* [Directions]:
Each entry below should be written out exactly as it is, with no pictures.

* [Records for processing]:
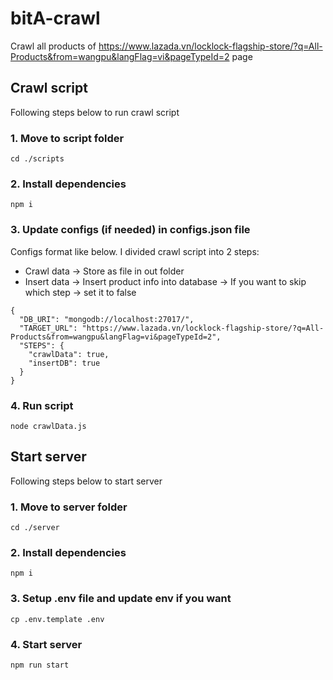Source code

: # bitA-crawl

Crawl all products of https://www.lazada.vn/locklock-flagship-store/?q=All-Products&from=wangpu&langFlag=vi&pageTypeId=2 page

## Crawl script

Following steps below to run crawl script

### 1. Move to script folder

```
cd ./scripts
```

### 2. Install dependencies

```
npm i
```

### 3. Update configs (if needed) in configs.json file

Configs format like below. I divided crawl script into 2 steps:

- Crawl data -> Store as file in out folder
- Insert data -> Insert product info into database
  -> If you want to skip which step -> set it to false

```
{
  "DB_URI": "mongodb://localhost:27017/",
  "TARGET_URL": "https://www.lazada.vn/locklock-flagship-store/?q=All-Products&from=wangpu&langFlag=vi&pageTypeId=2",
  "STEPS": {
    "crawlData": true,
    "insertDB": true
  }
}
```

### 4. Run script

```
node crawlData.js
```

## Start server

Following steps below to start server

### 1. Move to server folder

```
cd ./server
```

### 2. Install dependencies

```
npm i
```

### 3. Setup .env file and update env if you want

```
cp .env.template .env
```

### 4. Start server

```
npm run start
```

* [Solution for this problem]:
Source code

: # bitA-crawl

Crawl all products of https://www.lazada.vn/locklock-flagship-store/?q=All-Products&from=wangpu&langFlag=vi&pageTypeId=2 page

## Crawl script

Following steps below to run crawl script

### 1. Move to script folder

```
cd ./scripts
```

### 2. Install dependencies

```
npm i
```

### 3. Update configs (if needed) in configs.json file

Configs format like below. I divided crawl script into 2 steps:

- Crawl data -> Store as file in out folder
- Insert data -> Insert product info into database
  -> If you want to skip which step -> set it to false

```
{
  "DB_URI": "mongodb://localhost:27017/",
  "TARGET_URL": "https://www.lazada.vn/locklock-flagship-store/?q=All-Products&from=wangpu&langFlag=vi&pageTypeId=2",
  "STEPS": {
    "crawlData": true,
    "insertDB": true
  }
}
```

### 4. Run script

```
node crawlData.js
```

## Start server

Following steps below to start server

### 1. Move to server folder

```
cd ./server
```

### 2. Install dependencies

```
npm i
```

### 3. Setup .env file and update env if you want

```
cp .env.template .env
```

### 4. Start server

```
npm run start
```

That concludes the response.